As with most Realtors, real estate was not my first career. I started out as a newspaper reporter/editor/publisher, then transitioned to typography, using the typesetting equipment I had purchased for my newspapers.
Just as I’ve never let go of my love of journalism, I’ve never let go of my love of typography. I design and compose this full page ad myself every week, and I take pleasure in making it as well written and readable as possible. The choice of typefaces for headlines and text is a big part of that.
If I had my choice, the text typeface in my newspaper ads would not be 10 point Arial Narrow but a serif typeface like Times Roman. “Serifs” are those subtle accents at the bottoms, tops and ends of letters, but they play a huge role in readability. Sans-serif typefaces like Arial or Helvetica don’t have those accents. [This blog post is in Times Roman.]
At right is a Times Roman letter with serifs next to an Arial letter without serifs. Can you see how much those little serifs improve readability, especially for smaller type sizes?
As a typographer, I learned that serif typefaces should be used for text, and that sans-serif typefaces should be used only for headlines, subheads, captions, and other limited-text applications.

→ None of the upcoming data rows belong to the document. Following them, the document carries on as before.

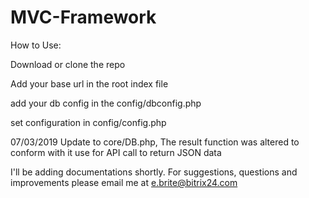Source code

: # MVC-Framework

How to Use:

Download or clone the repo

Add your base url in the root index file

add your db config in the config/dbconfig.php

set configuration in config/config.php

07/03/2019
Update to core/DB.php, The result function was altered to conform with it use for API call to return JSON data


I'll be adding documentations shortly. For suggestions, questions and improvements please email me at e.brite@bitrix24.com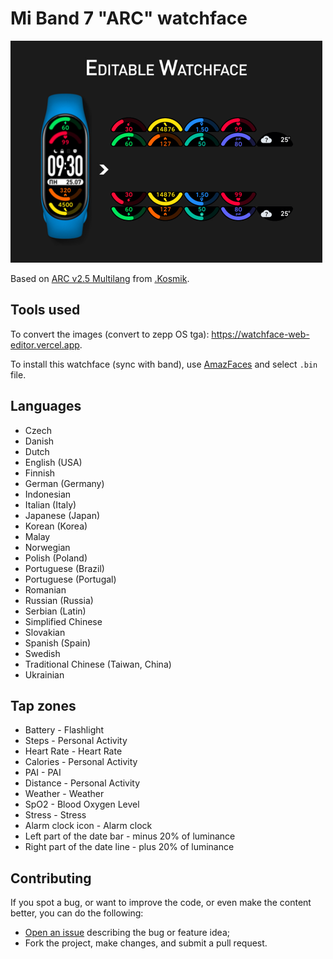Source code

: # Mi Band 7 "ARC" watchface

![screenshot](screenshot.png)

Based on [ARC v2.5 Multilang](https://amazfitwatchfaces.com/mi-band-7/view/16) from [.Kosmik](https://amazfitwatchfaces.com/ucp/234311).

## Tools used

To convert the images (convert to zepp OS tga): <https://watchface-web-editor.vercel.app>.

To install this watchface (sync with band), use [AmazFaces](https://play.google.com/store/apps/details?id=com.amazfitwatchfaces.st) and select `.bin` file.

## Languages

- Czech
- Danish
- Dutch
- English (USA)
- Finnish
- German (Germany)
- Indonesian
- Italian (Italy)
- Japanese (Japan)
- Korean (Korea)
- Malay
- Norwegian
- Polish (Poland)
- Portuguese (Brazil)
- Portuguese (Portugal)
- Romanian
- Russian (Russia)
- Serbian (Latin)
- Simplified Chinese
- Slovakian
- Spanish (Spain)
- Swedish
- Traditional Chinese (Taiwan, China)
- Ukrainian

## Tap zones

- Battery - Flashlight
- Steps - Personal Activity
- Heart Rate - Heart Rate
- Calories - Personal Activity
- PAI - PAI
- Distance - Personal Activity
- Weather - Weather
- SpO2 - Blood Oxygen Level
- Stress - Stress
- Alarm clock icon - Alarm clock
- Left part of the date bar - minus 20% of luminance
- Right part of the date line - plus 20% of luminance

## Contributing

If you spot a bug, or want to improve the code, or even make the content better, you can do the following:

- [Open an issue](https://github.com/cfgnunes/arc-miband7-watchface/issues/new) describing the bug or feature idea;
- Fork the project, make changes, and submit a pull request.
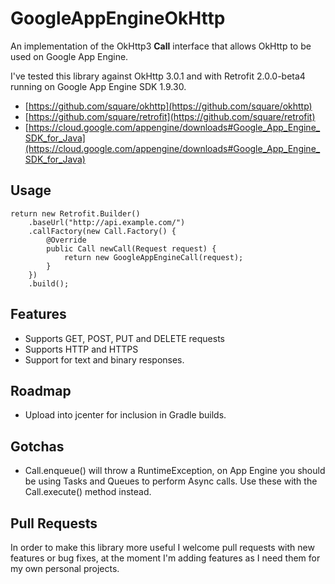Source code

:# GoogleAppEngineOkHttp
An implementation of the OkHttp3 __Call__ interface that allows OkHttp to be used on Google App Engine. 

I've tested this library against OkHttp 3.0.1 and with Retrofit 2.0.0-beta4 running on Google App Engine SDK 1.9.30.

+ [https://github.com/square/okhttp](https://github.com/square/okhttp)
+ [https://github.com/square/retrofit](https://github.com/square/retrofit)
+ [https://cloud.google.com/appengine/downloads#Google_App_Engine_SDK_for_Java](https://cloud.google.com/appengine/downloads#Google_App_Engine_SDK_for_Java)

## Usage
    return new Retrofit.Builder()
        .baseUrl("http://api.example.com/")
        .callFactory(new Call.Factory() {
            @Override
            public Call newCall(Request request) {
                return new GoogleAppEngineCall(request);
            }
        })
        .build();

## Features
+ Supports GET, POST, PUT and DELETE requests
+ Supports HTTP and HTTPS
+ Support for text and binary responses.

## Roadmap
+ Upload into jcenter for inclusion in Gradle builds.

## Gotchas
+ Call.enqueue() will throw a RuntimeException, on App Engine you should be using Tasks and Queues to perform Async calls. Use these with the Call.execute() method instead.

## Pull Requests
In order to make this library more useful I welcome pull requests with new features 
or bug fixes, at the moment I'm adding features as I need them for my own personal projects.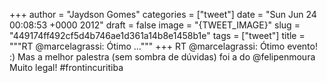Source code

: 
+++
author = "Jaydson Gomes"
categories = ["tweet"]
date = "Sun Jun 24 00:08:53 +0000 2012"
draft = false
image = "{TWEET_IMAGE}"
slug = "449174ff492cf5d4b746ae1d361a14b8e1458b1e"
tags = ["tweet"]
title = """RT @marcelagrassi: Ótimo ..."""
+++
RT @marcelagrassi: Ótimo evento! :) Mas a melhor palestra (sem sombra de dúvidas) foi a do @felipenmoura Muito legal! #frontincuritiba
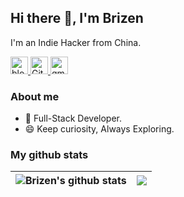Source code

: ## Hi there 👋, I'm Brizen

I'm an Indie Hacker from China.
<p>
  <a href="https://brizen.top">
    <picture>
      <source media="(prefers-color-scheme: dark)" srcset="https://cdn.simpleicons.org/blogger/white">
      <img alt="blogger" title="blogger" height="28" width="28" src="https://cdn.simpleicons.org/blogger">
    </picture>
  </a>
  <a href="https://github.com/brizenchi">
    <picture>
      <source media="(prefers-color-scheme: dark)" srcset="https://cdn.simpleicons.org/github/white">
      <img alt="GitHub" title="GitHub" height="28" width="28" src="https://cdn.simpleicons.org/github">
    </picture>
  </a>
  <a href="mailto:brizenchi@gmail.com">
    <picture>
      <source media="(prefers-color-scheme: dark)" srcset="https://cdn.simpleicons.org/gmail/white">
      <img alt="gmail" title="gmail" height="28" width="28" src="https://cdn.simpleicons.org/gmail">
    </picture>
  </a>
</p>

### **About me**
- 💼 Full-Stack Developer.
- 😄 Keep curiosity, Always Exploring.

### **My github stats**
| <a><img align="center" src="https://github-readme-stats.vercel.app/api?username=brizenchi&show_icons=true&include_all_commits=true&theme=buefy&hide_border=true" alt="Brizen's github stats" /></a> | <a><img align="center" src="https://github-readme-stats.vercel.app/api/top-langs/?username=brizenchi&layout=compact&theme=buefy&hide_border=true" /></a> |
| ------------- | ------------- |








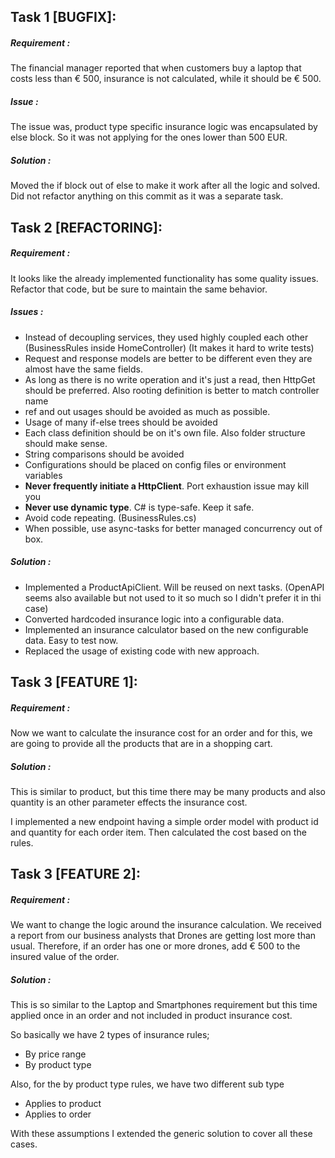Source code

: ﻿## Task 1 [BUGFIX]:

##### Requirement : 

The financial manager reported that when customers buy a laptop that costs less than € 500, insurance is not calculated, while it should be € 500.


##### Issue :

The issue was, product type specific insurance logic was encapsulated by else block. So it was not applying for the ones lower than 500 EUR.


##### Solution :

Moved the if block out of else to make it work after all the logic and solved. Did not refactor anything on this commit as it was a separate task.

## Task 2 [REFACTORING]:

##### Requirement : 

It looks like the already implemented functionality has some quality issues. Refactor that code, but be sure to maintain the same behavior.

##### Issues :

- Instead of decoupling services, they used highly coupled each other (BusinessRules inside HomeController) (It makes it hard to write tests)
- Request and response models are better to be different even they are almost have the same fields.
- As long as there is no write operation and it's just a read, then HttpGet should be preferred. Also rooting definition is better to match controller name
- ref and out usages should be avoided as much as possible.
- Usage of many if-else trees should be avoided
- Each class definition should be on it's own file. Also folder structure should make sense. 
- String comparisons should be avoided
- Configurations should be placed on config files or environment variables
- **Never frequently initiate a HttpClient**. Port exhaustion issue may kill you
- **Never use dynamic type**. C# is type-safe. Keep it safe.
- Avoid code repeating. (BusinessRules.cs)
- When possible, use async-tasks for better managed concurrency out of box.

##### Solution :

- Implemented a ProductApiClient. Will be reused on next tasks. (OpenAPI seems also available but not used to it so much so I didn't prefer it in thi case)
- Converted hardcoded insurance logic into a configurable data.
- Implemented an insurance calculator based on the new configurable data. Easy to test now. 
- Replaced the usage of existing code with new approach.

## Task 3 [FEATURE 1]:

##### Requirement : 

Now we want to calculate the insurance cost for an order and for this, we are going to provide all the products that are in a shopping cart.

##### Solution :

This is similar to product, but this time there may be many products and also quantity is an other parameter effects the insurance cost.

I implemented a new endpoint having a simple order model with product id and quantity for each order item. Then calculated the cost based on the rules.

## Task 3 [FEATURE 2]:

##### Requirement : 

We want to change the logic around the insurance calculation. We received a report from our business analysts that Drones are getting lost more than usual. Therefore, if an order has one or more drones, add € 500 to the insured value of the order.

##### Solution :

This is so similar to the Laptop and Smartphones requirement but this time applied once in an order and not included in product insurance cost. 

So basically we have 2 types of insurance rules;
- By price range
- By product type

Also, for the by product type rules, we have two different sub type
- Applies to product
- Applies to order

With these assumptions I extended the generic solution to cover all these cases.  

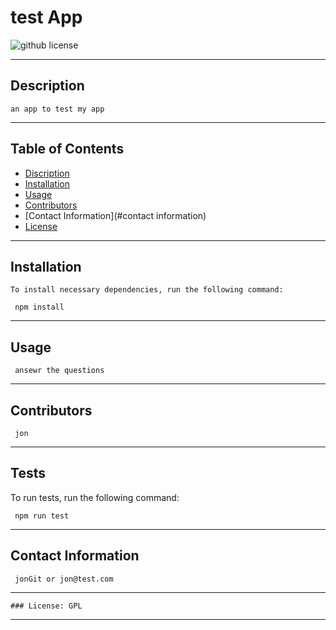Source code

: 
  # test App  
  ![github license](https://img.shields.io/badge/license-GPL-blue)
***
 
  ## Description

    an app to test my app
***

  ## Table of Contents

  * [Discription](#description)
  * [Installation](#installation)
  * [Usage](#use)
  * [Contributors](#contributors)
  * [Contact Information](#contact information)
  * [License](#license)
***

  ## Installation

    To install necessary dependencies, run the following command:
  
     npm install
***
  ## Usage

     ansewr the questions
***
  ## Contributors

     jon
***
  ## Tests

  To run tests, run the following command:
  
     npm run test
  
***
  ## Contact Information

     jonGit or jon@test.com
***
    ### License: GPL
***  
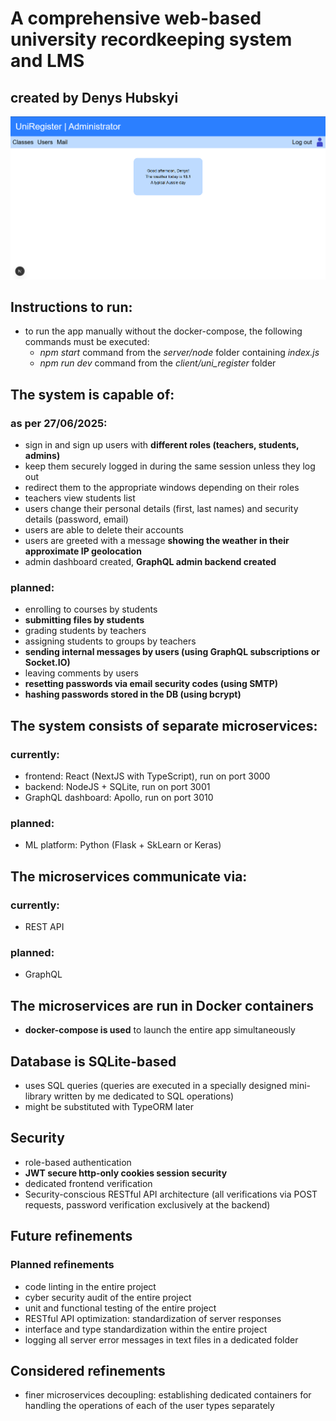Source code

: # A comprehensive web-based university recordkeeping system and LMS
## created by Denys Hubskyi

![app logo](icon.png)

## Instructions to run:
- to run the app manually without the docker-compose, the following commands must be executed:
    - *npm start* command from the *server/node* folder containing *index.js*
    - *npm run dev* command from the *client/uni_register* folder

## The system is capable of:
### as per 27/06/2025:
- sign in and sign up users with **different roles (teachers, students, admins)**
- keep them securely logged in during the same session unless they log out
- redirect them to the appropriate windows depending on their roles
- teachers view students list
- users change their personal details (first, last names) and security details (password, email)
- users are able to delete their accounts
- users are greeted with a message **showing the weather in their approximate IP geolocation**
- admin dashboard created, **GraphQL admin backend created**
### planned:
- enrolling to courses by students
- **submitting files by students**
- grading students by teachers
- assigning students to groups by teachers
- **sending internal messages by users (using GraphQL subscriptions or Socket.IO)**
- leaving comments by users
- **resetting passwords via email security codes (using SMTP)**
- **hashing passwords stored in the DB (using bcrypt)**

## The system consists of separate microservices:
### currently:
- frontend: React (NextJS with TypeScript), run on port 3000
- backend: NodeJS + SQLite, run on port 3001
- GraphQL dashboard: Apollo, run on port 3010
### planned:
- ML platform: Python (Flask + SkLearn or Keras)

## The microservices communicate via:
### currently:
- REST API
### planned:
- GraphQL

## The microservices are run in Docker containers
- **docker-compose is used** to launch the entire app simultaneously

## Database is SQLite-based
- uses SQL queries (queries are executed in a specially designed mini-library written by me dedicated to SQL operations)
- might be substituted with TypeORM later

## Security
- role-based authentication
- **JWT secure http-only cookies session security**
- dedicated frontend verification
- Security-conscious RESTful API architecture (all verifications via POST requests, password verification exclusively at the backend)

## Future refinements
### Planned refinements
- code linting in the entire project
- cyber security audit of the entire project
- unit and functional testing of the entire project
- RESTful API optimization: standardization of server responses
- interface and type standardization within the entire project
- logging all server error messages in text files in a dedicated folder
## Considered refinements
- finer microservices decoupling: establishing dedicated containers for handling the operations of each of the user types separately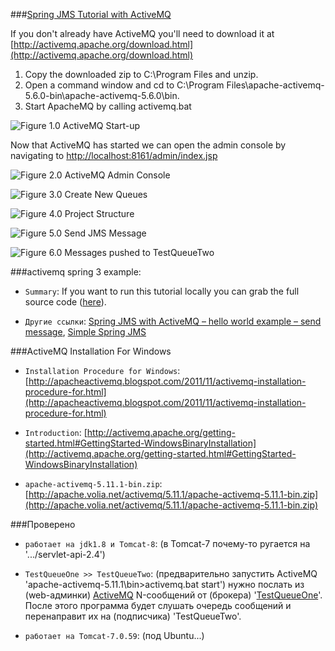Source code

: ###[Spring JMS Tutorial with ActiveMQ](http://briansjavablog.blogspot.com/2012/09/spring-jms-tutorial-with-activemq.html)

If you don't already have ActiveMQ you'll need to download it at [http://activemq.apache.org/download.html](http://activemq.apache.org/download.html)

1. Copy the downloaded zip to C:\Program Files and unzip.
2. Open a command window and cd to C:\Program Files\apache-activemq-5.6.0-bin\apache-activemq-5.6.0\bin.
3. Start ApacheMQ by calling activemq.bat

![Figure 1.0 ActiveMQ Start-up](http://3.bp.blogspot.com/-aVmTFntFNSE/UFX-OYUlhnI/AAAAAAAAAEo/4LG3PXwdxtk/s640/ActiveMQ-Startup.png)

Now that ActiveMQ has started we can open the admin console by navigating to [http://localhost:8161/admin/index.jsp](http://localhost:8161/admin/index.jsp)

![Figure 2.0 ActiveMQ Admin Console](http://1.bp.blogspot.com/-OllAQmonD3Y/UFX_2HcyONI/AAAAAAAAAEw/NLmJki8Lsk0/s1600/ActiveMQ-Admin-Console.png)

![Figure 3.0 Create New Queues](http://4.bp.blogspot.com/-cC69v_iPTzQ/UFYBepJy2gI/AAAAAAAAAE4/LUojBMVi59I/s1600/ActiveMQ-Admin-Console-Create-Queues.png)

![Figure 4.0 Project Structure](http://2.bp.blogspot.com/-INelMdqFLAE/UFYnuFA0PqI/AAAAAAAAAFI/FNUWPZ8OI28/s1600/Project-Structure.png)

![Figure 5.0 Send JMS Message](http://1.bp.blogspot.com/-yV6eB95FxOk/UFZJhIN7KFI/AAAAAAAAAFY/lC-aHInGfqM/s1600/Put-Message-TestQueueOne.png)

![Figure 6.0 Messages pushed to TestQueueTwo](http://3.bp.blogspot.com/-vEUtTi0eHDI/UFZNmzNpmAI/AAAAAAAAAFo/nhrX-FIFOC8/s1600/MessageQueue-Consumed-Messages.png)

###activemq spring 3 example:

* `Summary`: If you want to run this tutorial locally you can grab the full source code ([here](https://docs.google.com/folder/d/0B_SZOyniHfc1YXE0M3BER242X28/edit)).

* `Другие ссылки`: [Spring JMS with ActiveMQ – hello world example – send message](http://shengwangi.blogspot.com/2014/10/spring-jms-with-activemq-helloworld-example-send.html), [Simple Spring JMS](http://www.springbyexample.org/examples/simple-spring-jms.html)


###ActiveMQ Installation For Windows

* `Installation Procedure for Windows`: [http://apacheactivemq.blogspot.com/2011/11/activemq-installation-procedure-for.html](http://apacheactivemq.blogspot.com/2011/11/activemq-installation-procedure-for.html)

* `Introduction`: [http://activemq.apache.org/getting-started.html#GettingStarted-WindowsBinaryInstallation](http://activemq.apache.org/getting-started.html#GettingStarted-WindowsBinaryInstallation)

* `apache-activemq-5.11.1-bin.zip`: [http://apache.volia.net/activemq/5.11.1/apache-activemq-5.11.1-bin.zip](http://apache.volia.net/activemq/5.11.1/apache-activemq-5.11.1-bin.zip)


###Проверено

* `работает на jdk1.8 и Tomcat-8`: (в Tomcat-7 почему-то ругается на '.../servlet-api-2.4')

* `TestQueueOne >> TestQueueTwo`: (предварительно запустить ActiveMQ 'apache-activemq-5.11.1\bin>activemq.bat start') нужно послать из (web-админки) [ActiveMQ](http://localhost:8161/admin/index.jsp) N-сообщений от (брокера) '[TestQueueOne](http://localhost:8161/admin/send.jsp?JMSDestination=TestQueueOne&JMSDestinationType=queue)'. После этого программа будет слушать очередь сообщений и перенаправит их на (подписчика) 'TestQueueTwo'.

* `работает на Tomcat-7.0.59`: (под Ubuntu...)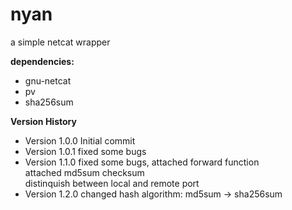 nyan
====

a simple netcat wrapper

**dependencies:**

* gnu-netcat
* pv
* sha256sum


**Version History**

* Version 1.0.0 Initial commit
* Version 1.0.1 fixed some bugs
* Version 1.1.0 fixed some bugs, 
                attached forward function  
                attached md5sum checksum  
                distinquish between local and remote port  
* Version 1.2.0 changed hash algorithm: md5sum -> sha256sum
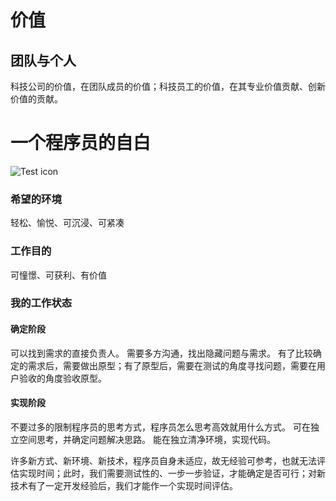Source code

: # 价值

## 团队与个人
科技公司的价值，在团队成员的价值；科技员工的价值，在其专业价值贡献、创新价值的贡献。

# 一个程序员的自白

![Test icon](url)

### 希望的环境
轻松、愉悦、可沉浸、可紧凑


### 工作目的
可憧憬、可获利、有价值


### 我的工作状态

#### 确定阶段
可以找到需求的直接负责人。
需要多方沟通，找出隐藏问题与需求。
有了比较确定的需求后，需要做出原型；有了原型后，需要在测试的角度寻找问题，需要在用户验收的角度验收原型。

#### 实现阶段
不要过多的限制程序员的思考方式，程序员怎么思考高效就用什么方式。
可在独立空间思考，并确定问题解决思路。
能在独立清净环境，实现代码。

许多新方式、新环境、新技术，程序员自身未适应，故无经验可参考，也就无法评估实现时间；此时，我们需要测试性的、一步一步验证，才能确定是否可行；对新技术有了一定开发经验后，我们才能作一个实现时间评估。

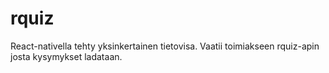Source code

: # rquiz
React-nativella tehty yksinkertainen tietovisa. Vaatii toimiakseen rquiz-apin josta kysymykset ladataan.
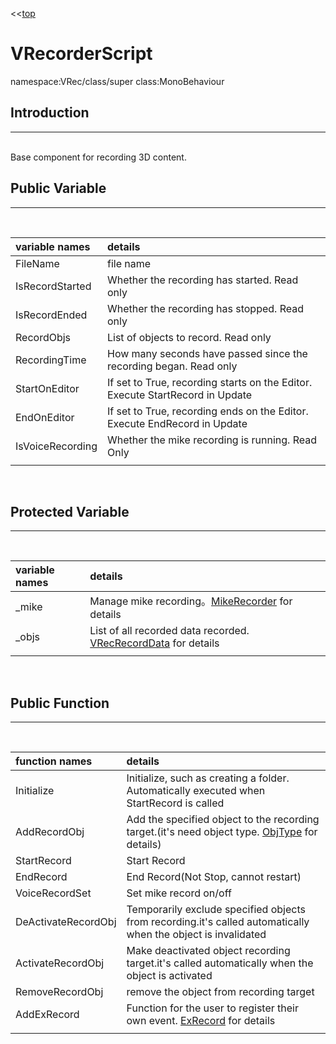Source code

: ﻿<<[top](VRec.md)
# **VRecorderScript**
namespace:VRec/class/super class:MonoBehaviour

## **Introduction**
---
<br>
Base component for recording 3D content.
<br>

## **Public Variable**
---
<br>

|variable names|details|
|:-----------|:------------|
|FileName|file name|
|IsRecordStarted|Whether the recording has started. Read only|
|IsRecordEnded|Whether the recording has stopped. Read only|
|RecordObjs|List of objects to record. Read only|
|RecordingTime|How many seconds have passed since the recording began. Read only|
|StartOnEditor|If set to True, recording starts on the Editor. Execute StartRecord in Update|
|EndOnEditor|If set to True, recording ends on the Editor. Execute EndRecord in Update|
|IsVoiceRecording|Whether the mike recording is running. Read Only|
|||
<br>

## **Protected Variable**
---
<br>

|variable names|details|
|:-----------|:------------|
|_mike|Manage mike recording。[MikeRecorder](MikeRecorder.md) for details|
|_objs|List of all recorded data recorded. [VRecRecordData](VRecRecordData.md) for details|
|||
<br>

## **Public Function**
---
<br>

|function names|details|
|:--|:--|
|Initialize|Initialize, such as creating a folder. Automatically executed when StartRecord is called|
|AddRecordObj|Add the specified object to the recording target.(it's need object type. [ObjType](ObjType.md) for details)|
|StartRecord|Start Record|
|EndRecord|End Record(Not Stop, cannot restart)|
|VoiceRecordSet|Set mike record on/off|
|DeActivateRecordObj|Temporarily exclude specified objects from recording.it's called automatically when the object is invalidated|
|ActivateRecordObj|Make deactivated object recording target.it's called automatically when the object is activated|
|RemoveRecordObj|remove the object from recording target|
|AddExRecord|Function for the user to register their own event. [ExRecord](ExRecord.md) for details|
|||
<br>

You’ll notice that most newspapers, magazines and books — but not most websites — follow this rule, with Times Roman the most common text typeface. The Denver Post doesn’t let me use Times Roman lest my ad be mistaken for editorial content. Compare my Arial Narrow text with the same size type in that newspaper’s news stories, and you’ll probably agree that those little serifs make text more readable. Also notice that sans-serif headlines and sub-heads work really well when combined with serif body text.
Unfortunately, Microsoft, seemingly unaware of these typographic principles, has from the beginning made sans serif typefaces like Calibri the default typefaces for Outlook, also making the default size fairly small. Given that space is not a limitation in emails or websites, it’s sad that this has become the standard. Note: You can change the default font and type size for outgoing emails in Outlook and other applications. I use 12 pt. Georgia, a particularly readable serif typeface.
Another annoyance, especially for us older Americans, is the use of thin, gray sans-serif type instead of black serif typefaces in so many websites. Don’t webmasters value readability?